Malgré la crise, Allan McKisson, de Manpower US, exhorte les entreprises à recruter dès maintenant pour être prêtes au prochain rebond de l’économie. Selon une récente enquête de Watson Wyatt, 75% d’entre elles ont décidé de geler l’embauche ce qui n’empêche pas les 25% restantes de continuer à engager des collaborateurs en dépit de la morosité ambiante. Mais elles le font différemment.

L’embauche de freelances ou de consultants externes est déjà devenu courante, ce qui permet de réduire les charges fixes. On réfléchit à deux fois avant d’engager un employé fixe sachant que la concurrence est moins forte sur le marché. Les avantages proposés par les entreprises ont également évolué. Finis les bonus exorbitants et les voyages internationaux. On offre plutôt un repas sandwich avec le patron, des possibilités d’avancement, des horaires flexibles ou plus de vacances.

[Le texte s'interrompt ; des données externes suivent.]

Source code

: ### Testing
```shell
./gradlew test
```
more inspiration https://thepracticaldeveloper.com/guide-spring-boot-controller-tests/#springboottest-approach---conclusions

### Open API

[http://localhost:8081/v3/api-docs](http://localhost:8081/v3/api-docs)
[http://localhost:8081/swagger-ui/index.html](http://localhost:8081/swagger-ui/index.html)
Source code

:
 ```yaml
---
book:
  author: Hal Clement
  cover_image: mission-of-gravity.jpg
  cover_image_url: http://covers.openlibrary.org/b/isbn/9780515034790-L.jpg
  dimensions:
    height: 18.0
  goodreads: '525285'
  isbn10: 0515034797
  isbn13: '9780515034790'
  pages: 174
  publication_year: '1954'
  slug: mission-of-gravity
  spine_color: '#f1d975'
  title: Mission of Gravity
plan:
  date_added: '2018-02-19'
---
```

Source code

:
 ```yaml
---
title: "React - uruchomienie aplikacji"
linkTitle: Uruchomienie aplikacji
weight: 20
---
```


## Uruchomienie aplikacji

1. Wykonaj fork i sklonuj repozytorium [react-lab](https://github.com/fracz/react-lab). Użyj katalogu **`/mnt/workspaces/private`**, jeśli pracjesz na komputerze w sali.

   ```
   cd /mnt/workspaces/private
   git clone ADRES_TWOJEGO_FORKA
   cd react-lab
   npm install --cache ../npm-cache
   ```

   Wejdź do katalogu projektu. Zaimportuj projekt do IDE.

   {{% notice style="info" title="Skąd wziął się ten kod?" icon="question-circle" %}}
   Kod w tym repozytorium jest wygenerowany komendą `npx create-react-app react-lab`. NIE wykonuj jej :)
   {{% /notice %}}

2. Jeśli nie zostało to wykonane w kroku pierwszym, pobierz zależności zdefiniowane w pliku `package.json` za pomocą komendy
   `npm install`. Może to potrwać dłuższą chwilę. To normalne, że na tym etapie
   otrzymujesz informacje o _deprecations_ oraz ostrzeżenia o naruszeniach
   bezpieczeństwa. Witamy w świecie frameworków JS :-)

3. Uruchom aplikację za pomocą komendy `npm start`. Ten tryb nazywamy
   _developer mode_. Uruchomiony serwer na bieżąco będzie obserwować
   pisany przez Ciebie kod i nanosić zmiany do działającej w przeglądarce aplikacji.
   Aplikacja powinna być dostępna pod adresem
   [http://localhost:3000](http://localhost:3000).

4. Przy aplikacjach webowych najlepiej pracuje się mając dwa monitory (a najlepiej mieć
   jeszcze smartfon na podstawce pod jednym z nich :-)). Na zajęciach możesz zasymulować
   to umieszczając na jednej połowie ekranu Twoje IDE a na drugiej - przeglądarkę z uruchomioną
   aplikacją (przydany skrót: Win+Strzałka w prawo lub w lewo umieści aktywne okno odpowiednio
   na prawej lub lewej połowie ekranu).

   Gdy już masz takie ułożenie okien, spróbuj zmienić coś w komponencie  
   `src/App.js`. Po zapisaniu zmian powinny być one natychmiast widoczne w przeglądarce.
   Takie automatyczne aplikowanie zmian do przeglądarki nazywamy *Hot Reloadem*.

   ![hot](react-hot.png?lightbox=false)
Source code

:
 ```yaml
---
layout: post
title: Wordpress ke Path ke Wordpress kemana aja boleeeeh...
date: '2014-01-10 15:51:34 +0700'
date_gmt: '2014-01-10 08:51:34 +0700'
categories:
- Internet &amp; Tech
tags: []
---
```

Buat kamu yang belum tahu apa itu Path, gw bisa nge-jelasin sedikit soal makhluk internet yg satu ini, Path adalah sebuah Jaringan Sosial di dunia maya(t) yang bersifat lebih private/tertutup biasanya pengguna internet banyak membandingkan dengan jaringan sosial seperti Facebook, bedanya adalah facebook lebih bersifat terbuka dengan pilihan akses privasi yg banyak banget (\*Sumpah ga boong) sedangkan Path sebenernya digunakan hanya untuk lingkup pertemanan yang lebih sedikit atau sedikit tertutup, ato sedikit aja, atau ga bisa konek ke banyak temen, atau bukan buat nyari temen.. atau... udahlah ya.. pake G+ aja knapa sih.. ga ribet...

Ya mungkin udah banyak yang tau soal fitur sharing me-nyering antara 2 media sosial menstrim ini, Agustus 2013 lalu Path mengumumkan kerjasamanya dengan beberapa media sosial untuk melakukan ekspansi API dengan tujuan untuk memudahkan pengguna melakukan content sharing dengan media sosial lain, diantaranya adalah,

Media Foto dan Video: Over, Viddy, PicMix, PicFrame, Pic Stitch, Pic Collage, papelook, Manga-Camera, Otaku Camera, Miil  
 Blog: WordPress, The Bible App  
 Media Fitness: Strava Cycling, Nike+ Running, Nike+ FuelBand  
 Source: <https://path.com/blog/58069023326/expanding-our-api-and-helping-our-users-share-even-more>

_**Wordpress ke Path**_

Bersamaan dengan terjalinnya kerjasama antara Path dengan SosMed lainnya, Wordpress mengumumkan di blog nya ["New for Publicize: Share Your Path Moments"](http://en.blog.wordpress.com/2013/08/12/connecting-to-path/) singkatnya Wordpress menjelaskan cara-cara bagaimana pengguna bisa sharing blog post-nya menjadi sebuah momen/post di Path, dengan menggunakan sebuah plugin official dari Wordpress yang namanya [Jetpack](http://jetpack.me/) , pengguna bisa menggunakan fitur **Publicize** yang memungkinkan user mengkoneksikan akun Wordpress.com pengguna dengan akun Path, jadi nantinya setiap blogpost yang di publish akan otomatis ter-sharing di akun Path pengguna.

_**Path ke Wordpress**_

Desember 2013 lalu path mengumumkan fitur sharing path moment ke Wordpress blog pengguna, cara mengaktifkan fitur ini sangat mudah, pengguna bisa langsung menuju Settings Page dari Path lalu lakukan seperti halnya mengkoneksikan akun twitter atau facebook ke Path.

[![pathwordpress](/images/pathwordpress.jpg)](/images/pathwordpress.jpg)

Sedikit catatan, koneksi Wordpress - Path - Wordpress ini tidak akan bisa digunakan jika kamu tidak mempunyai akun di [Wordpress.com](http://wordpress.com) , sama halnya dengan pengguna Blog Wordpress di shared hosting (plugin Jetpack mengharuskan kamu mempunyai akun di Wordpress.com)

Un autre changement consiste à embaucher « à terme » en différant la date de l’engagement du collaborateur de six mois à une année, sorte de congé sabbatique anticipé. Des cabinets de consultants, d’avocats ou des banques ont déjà adopté ce système. Crédit Suisse offre par exemple six mois de salaire pour tout nouvel employé d’accord d’entrer dans l’entreprise une année plus tard.

La récession a aussi changé les rapports entre l’entreprise et l’université. Les « journées de l’emploi » sont obsolètes. Le réseautage, notamment avec les anciens élèves, se développe. Comme il est peu probable que tous les diplômés trouvent un emploi à la fin de leurs études, certaines écoles proposent des stages d’été en entreprise permettant aux étudiants de mettre le pied à l’étrier.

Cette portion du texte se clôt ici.